Full Story

04.03.2013

Biwa sues to stop NAC hearing

By: WERNER MENGES

Ben Biwa

THE suspended chief executive officer of the Namibia Airports Company, Ben Biwa, has asked the Labour Court in Windhoek to put a stop to an imminent disciplinary hearing in which he is set to face charges.

An urgent application in which Biwa is asking for an interdict to stop the disciplinary hearing, which was scheduled for Thursday last week, was filed with the Labour Court early on Thursday.
Biwa wants the court to stop the disciplinary hearing until a dispute which he has registered with the Office of the Labour Commissioner has been dealt with. He lodged a dispute with the labour commissioner on Wednesday.
Biwa was suspended from his post as CEO of the Namibia Airports Company (NAC) on November 8 last year.
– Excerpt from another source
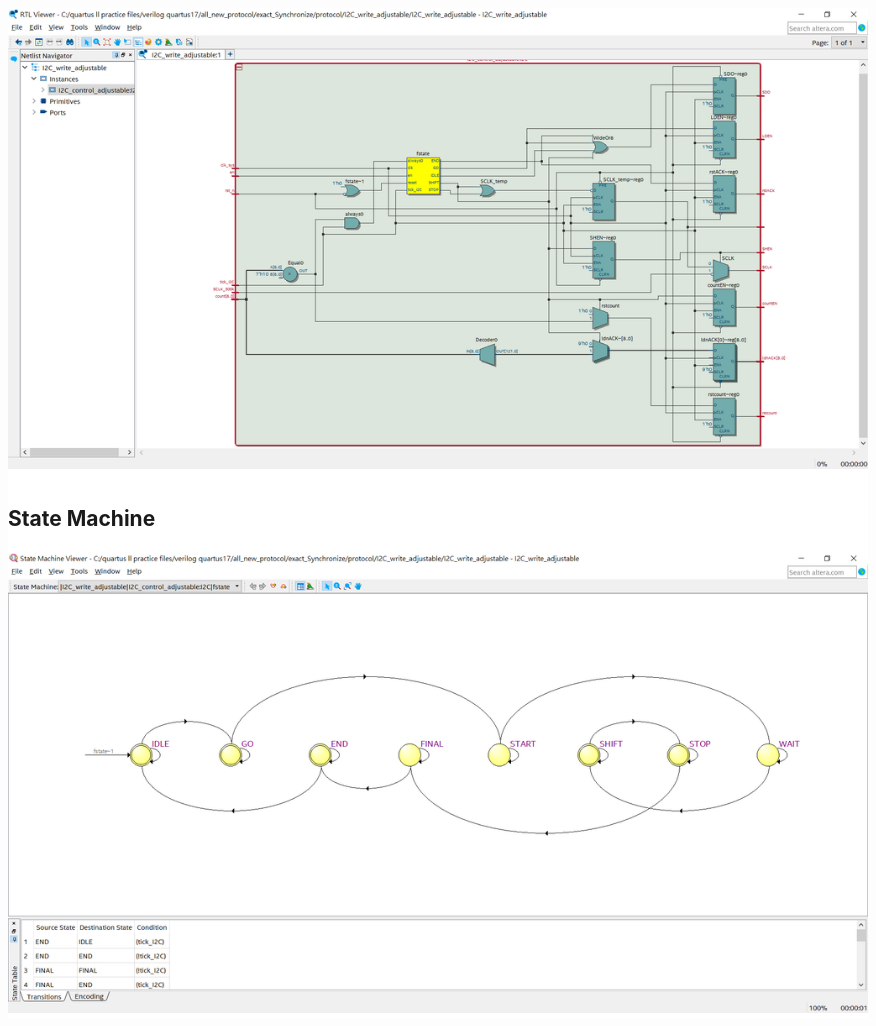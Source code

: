 ![I2C_write_adjustable(%E5%90%8C%E6%AD%A5%E5%BC%8F%E8%A8%AD%E8%A8%88)(500kHZ)%20701efea37f2941bc84c84fb64db4c5e0/Untitled%204.png](I2C_write_adjustable(%E5%90%8C%E6%AD%A5%E5%BC%8F%E8%A8%AD%E8%A8%88)(500kHZ)%20701efea37f2941bc84c84fb64db4c5e0/Untitled%204.png)

## State Machine

![I2C_write_adjustable(%E5%90%8C%E6%AD%A5%E5%BC%8F%E8%A8%AD%E8%A8%88)(500kHZ)%20701efea37f2941bc84c84fb64db4c5e0/Untitled%205.png](I2C_write_adjustable(%E5%90%8C%E6%AD%A5%E5%BC%8F%E8%A8%AD%E8%A8%88)(500kHZ)%20701efea37f2941bc84c84fb64db4c5e0/Untitled%205.png)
He is continuing to receive his salary while on suspension.
Biwa is also asking the court to order the NAC to continue paying him his full salary, after a request from him for a postponement of his disciplinary hearing was met with a suggestion from the company that the payment of his salary should then be stopped.
With the NAC’s lawyer, Sakeus Akweenda, disputing that Biwa’s application had to be heard as a matter of urgency, Acting Judge Esi Schimming-Chase heard arguments only on the issue of the urgency of the matter on Friday.
She reserved her ruling after hearing arguments from Akweenda and Ronald Kurtz, who represented Biwa.
Akweenda argued that the application was not urgent, or that it was a matter of self-created urgency.
He pointed out that Biwa was notified of his disciplinary hearing on January 24. Since then, he has made enquiries about the names of the witnesses who would be testifying at the hearing and about the sanctions that could be imposed at the end of the hearing, indicating that he was still interested in the hearing, Akweenda argued.
Only on Wednesday – the day before the hearing – did Biwa then lodge a complaint with the labour commissioner, which he now wants to be dealt with before the hearing takes place, Akweenda said.
He asked the judge to strike Biwa’s application from the court roll for a lack of urgency.
Kurtz argued that Biwa has been trying to resolve some issues with the NAC before the disciplinary hearing was to start. It was only at the beginning of last week that it became clear that the issues would not be cleared up, and that the urgency of the matter before the court arose, he argued.
Kurtz said the issues Biwa was trying to have resolved included the fact that the NAC’s disciplinary code does not make provision for disciplinary proceedings against the company’s chief executive officer, with no indication of who would handle an appeal if the CEO is dissatisfied with the outcome of the hearing.
Kurtz said Biwa’s first dispute referred to the labour commissioner was in connection with his suspension, with the second complaint being about an alleged unilateral change in his conditions of service with respect to the gap in the company’s disciplinary code where it concerns the CEO.
Before he was suspended Biwa was offered three months’ salary and asked to resign from his post, Kurtz reminded the court. When Biwa refused that offer, he was then suspended.
Biwa has found himself in stormy waters during his tenure at the NAC, with a controversial restructuring of the company, decided on before he took up his post, implemented under his watch.
The restructuring ended the employment of all NAC employees except the CEO, with employees given new contracts when they were then re-employed.